● **Required work**:
Pictures aside, output each record exactly.

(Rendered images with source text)
■ ■ ■ ■ ■
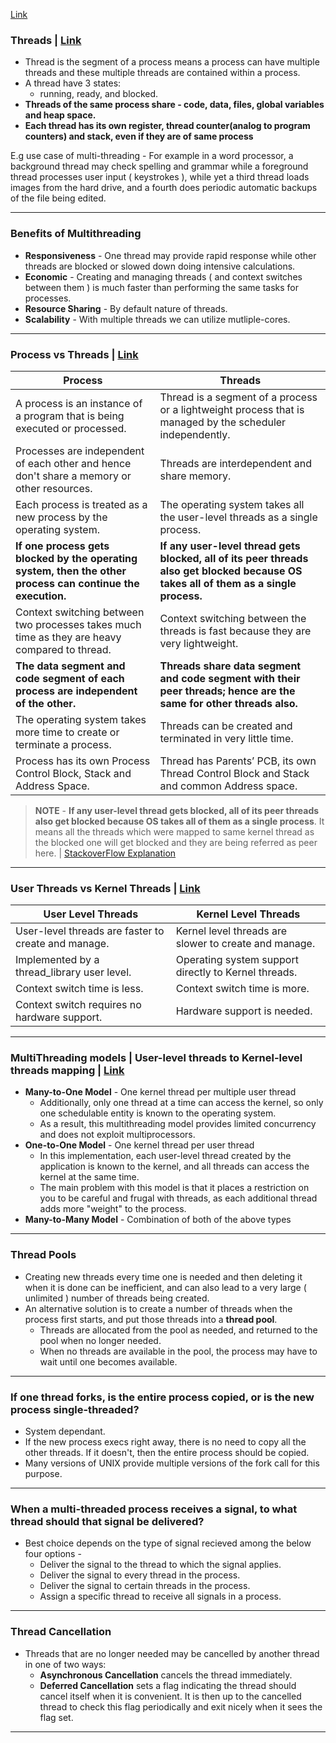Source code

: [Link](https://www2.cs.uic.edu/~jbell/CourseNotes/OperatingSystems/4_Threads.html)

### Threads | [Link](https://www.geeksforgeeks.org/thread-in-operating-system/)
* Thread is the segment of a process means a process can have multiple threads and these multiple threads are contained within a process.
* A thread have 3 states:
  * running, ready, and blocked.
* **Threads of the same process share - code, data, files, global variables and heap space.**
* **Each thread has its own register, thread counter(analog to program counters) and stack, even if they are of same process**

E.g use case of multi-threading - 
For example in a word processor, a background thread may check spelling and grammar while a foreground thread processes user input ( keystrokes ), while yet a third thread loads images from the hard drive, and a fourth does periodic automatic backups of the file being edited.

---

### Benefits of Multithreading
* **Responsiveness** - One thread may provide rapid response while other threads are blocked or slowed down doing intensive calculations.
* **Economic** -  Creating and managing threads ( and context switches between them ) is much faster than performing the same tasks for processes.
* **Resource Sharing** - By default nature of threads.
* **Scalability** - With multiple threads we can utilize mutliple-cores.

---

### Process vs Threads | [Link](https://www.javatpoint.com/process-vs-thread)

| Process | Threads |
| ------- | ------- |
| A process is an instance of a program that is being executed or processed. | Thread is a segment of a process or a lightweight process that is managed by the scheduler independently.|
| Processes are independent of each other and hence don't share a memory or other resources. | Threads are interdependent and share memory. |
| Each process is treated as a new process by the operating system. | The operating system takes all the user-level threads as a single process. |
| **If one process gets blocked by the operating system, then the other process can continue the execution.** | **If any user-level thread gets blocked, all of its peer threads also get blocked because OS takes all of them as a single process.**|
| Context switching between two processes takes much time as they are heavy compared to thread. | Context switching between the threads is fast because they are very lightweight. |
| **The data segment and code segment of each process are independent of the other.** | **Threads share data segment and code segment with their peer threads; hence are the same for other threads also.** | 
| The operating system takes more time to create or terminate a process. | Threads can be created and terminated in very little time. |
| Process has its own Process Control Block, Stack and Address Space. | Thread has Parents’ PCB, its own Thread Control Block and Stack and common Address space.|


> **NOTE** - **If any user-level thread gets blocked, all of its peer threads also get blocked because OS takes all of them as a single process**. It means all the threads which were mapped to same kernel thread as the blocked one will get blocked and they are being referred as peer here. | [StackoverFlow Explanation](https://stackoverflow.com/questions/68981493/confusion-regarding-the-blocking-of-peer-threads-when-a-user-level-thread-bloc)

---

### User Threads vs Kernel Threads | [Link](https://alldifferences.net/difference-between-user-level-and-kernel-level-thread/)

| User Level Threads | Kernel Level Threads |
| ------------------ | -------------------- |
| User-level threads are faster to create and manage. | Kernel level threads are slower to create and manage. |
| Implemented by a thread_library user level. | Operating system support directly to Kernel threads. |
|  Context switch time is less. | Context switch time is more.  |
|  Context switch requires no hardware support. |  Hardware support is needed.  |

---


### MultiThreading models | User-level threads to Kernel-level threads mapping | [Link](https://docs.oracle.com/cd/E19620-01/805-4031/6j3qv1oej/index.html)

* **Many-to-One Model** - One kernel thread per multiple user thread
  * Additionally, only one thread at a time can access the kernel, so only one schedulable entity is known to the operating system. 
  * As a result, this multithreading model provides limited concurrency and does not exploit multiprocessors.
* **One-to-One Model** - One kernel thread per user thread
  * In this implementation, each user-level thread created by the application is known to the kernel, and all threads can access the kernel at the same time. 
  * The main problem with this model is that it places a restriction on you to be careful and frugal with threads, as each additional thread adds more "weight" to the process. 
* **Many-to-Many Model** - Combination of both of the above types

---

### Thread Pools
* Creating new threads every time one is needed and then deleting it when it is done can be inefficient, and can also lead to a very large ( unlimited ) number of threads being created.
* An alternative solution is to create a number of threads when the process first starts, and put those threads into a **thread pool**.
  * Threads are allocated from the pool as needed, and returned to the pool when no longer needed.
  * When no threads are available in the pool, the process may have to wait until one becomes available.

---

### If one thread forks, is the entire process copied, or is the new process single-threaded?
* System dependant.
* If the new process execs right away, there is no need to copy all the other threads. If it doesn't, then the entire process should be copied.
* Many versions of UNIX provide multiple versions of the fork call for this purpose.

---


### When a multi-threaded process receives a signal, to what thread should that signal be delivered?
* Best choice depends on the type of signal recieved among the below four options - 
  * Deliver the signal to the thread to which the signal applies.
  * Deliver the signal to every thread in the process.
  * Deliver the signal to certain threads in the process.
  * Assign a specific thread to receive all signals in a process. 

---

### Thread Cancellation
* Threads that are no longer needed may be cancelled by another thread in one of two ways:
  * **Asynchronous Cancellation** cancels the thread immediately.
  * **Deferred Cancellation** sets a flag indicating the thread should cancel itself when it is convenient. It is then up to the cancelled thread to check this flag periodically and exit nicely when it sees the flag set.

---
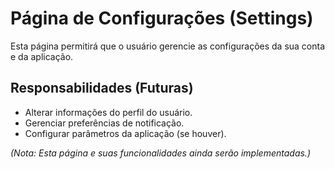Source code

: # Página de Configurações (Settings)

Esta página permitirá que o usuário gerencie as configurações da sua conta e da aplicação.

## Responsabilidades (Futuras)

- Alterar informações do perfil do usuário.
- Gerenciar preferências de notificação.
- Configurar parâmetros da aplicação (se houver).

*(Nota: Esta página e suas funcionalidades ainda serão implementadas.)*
■ ■ ■ ■ ■
● **Answer to the problem**:
Source code

: [Link](https://www2.cs.uic.edu/~jbell/CourseNotes/OperatingSystems/4_Threads.html)

### Threads | [Link](https://www.geeksforgeeks.org/thread-in-operating-system/)
* Thread is the segment of a process means a process can have multiple threads and these multiple threads are contained within a process.
* A thread have 3 states:
  * running, ready, and blocked.
* **Threads of the same process share - code, data, files, global variables and heap space.**
* **Each thread has its own register, thread counter(analog to program counters) and stack, even if they are of same process**

E.g use case of multi-threading - 
For example in a word processor, a background thread may check spelling and grammar while a foreground thread processes user input ( keystrokes ), while yet a third thread loads images from the hard drive, and a fourth does periodic automatic backups of the file being edited.

---

### Benefits of Multithreading
* **Responsiveness** - One thread may provide rapid response while other threads are blocked or slowed down doing intensive calculations.
* **Economic** -  Creating and managing threads ( and context switches between them ) is much faster than performing the same tasks for processes.
* **Resource Sharing** - By default nature of threads.
* **Scalability** - With multiple threads we can utilize mutliple-cores.

---

### Process vs Threads | [Link](https://www.javatpoint.com/process-vs-thread)

| Process | Threads |
| ------- | ------- |
| A process is an instance of a program that is being executed or processed. | Thread is a segment of a process or a lightweight process that is managed by the scheduler independently.|
| Processes are independent of each other and hence don't share a memory or other resources. | Threads are interdependent and share memory. |
| Each process is treated as a new process by the operating system. | The operating system takes all the user-level threads as a single process. |
| **If one process gets blocked by the operating system, then the other process can continue the execution.** | **If any user-level thread gets blocked, all of its peer threads also get blocked because OS takes all of them as a single process.**|
| Context switching between two processes takes much time as they are heavy compared to thread. | Context switching between the threads is fast because they are very lightweight. |
| **The data segment and code segment of each process are independent of the other.** | **Threads share data segment and code segment with their peer threads; hence are the same for other threads also.** | 
| The operating system takes more time to create or terminate a process. | Threads can be created and terminated in very little time. |
| Process has its own Process Control Block, Stack and Address Space. | Thread has Parents’ PCB, its own Thread Control Block and Stack and common Address space.|


> **NOTE** - **If any user-level thread gets blocked, all of its peer threads also get blocked because OS takes all of them as a single process**. It means all the threads which were mapped to same kernel thread as the blocked one will get blocked and they are being referred as peer here. | [StackoverFlow Explanation](https://stackoverflow.com/questions/68981493/confusion-regarding-the-blocking-of-peer-threads-when-a-user-level-thread-bloc)

---

### User Threads vs Kernel Threads | [Link](https://alldifferences.net/difference-between-user-level-and-kernel-level-thread/)

| User Level Threads | Kernel Level Threads |
| ------------------ | -------------------- |
| User-level threads are faster to create and manage. | Kernel level threads are slower to create and manage. |
| Implemented by a thread_library user level. | Operating system support directly to Kernel threads. |
|  Context switch time is less. | Context switch time is more.  |
|  Context switch requires no hardware support. |  Hardware support is needed.  |

---


### MultiThreading models | User-level threads to Kernel-level threads mapping | [Link](https://docs.oracle.com/cd/E19620-01/805-4031/6j3qv1oej/index.html)

* **Many-to-One Model** - One kernel thread per multiple user thread
  * Additionally, only one thread at a time can access the kernel, so only one schedulable entity is known to the operating system. 
  * As a result, this multithreading model provides limited concurrency and does not exploit multiprocessors.
* **One-to-One Model** - One kernel thread per user thread
  * In this implementation, each user-level thread created by the application is known to the kernel, and all threads can access the kernel at the same time. 
  * The main problem with this model is that it places a restriction on you to be careful and frugal with threads, as each additional thread adds more "weight" to the process. 
* **Many-to-Many Model** - Combination of both of the above types

---

### Thread Pools
* Creating new threads every time one is needed and then deleting it when it is done can be inefficient, and can also lead to a very large ( unlimited ) number of threads being created.
* An alternative solution is to create a number of threads when the process first starts, and put those threads into a **thread pool**.
  * Threads are allocated from the pool as needed, and returned to the pool when no longer needed.
  * When no threads are available in the pool, the process may have to wait until one becomes available.

---

### If one thread forks, is the entire process copied, or is the new process single-threaded?
* System dependant.
* If the new process execs right away, there is no need to copy all the other threads. If it doesn't, then the entire process should be copied.
* Many versions of UNIX provide multiple versions of the fork call for this purpose.

---


### When a multi-threaded process receives a signal, to what thread should that signal be delivered?
* Best choice depends on the type of signal recieved among the below four options - 
  * Deliver the signal to the thread to which the signal applies.
  * Deliver the signal to every thread in the process.
  * Deliver the signal to certain threads in the process.
  * Assign a specific thread to receive all signals in a process. 

---

### Thread Cancellation
* Threads that are no longer needed may be cancelled by another thread in one of two ways:
  * **Asynchronous Cancellation** cancels the thread immediately.
  * **Deferred Cancellation** sets a flag indicating the thread should cancel itself when it is convenient. It is then up to the cancelled thread to check this flag periodically and exit nicely when it sees the flag set.

---
Source code

: # Página de Configurações (Settings)

Esta página permitirá que o usuário gerencie as configurações da sua conta e da aplicação.

## Responsabilidades (Futuras)

- Alterar informações do perfil do usuário.
- Gerenciar preferências de notificação.
- Configurar parâmetros da aplicação (se houver).

*(Nota: Esta página e suas funcionalidades ainda serão implementadas.)*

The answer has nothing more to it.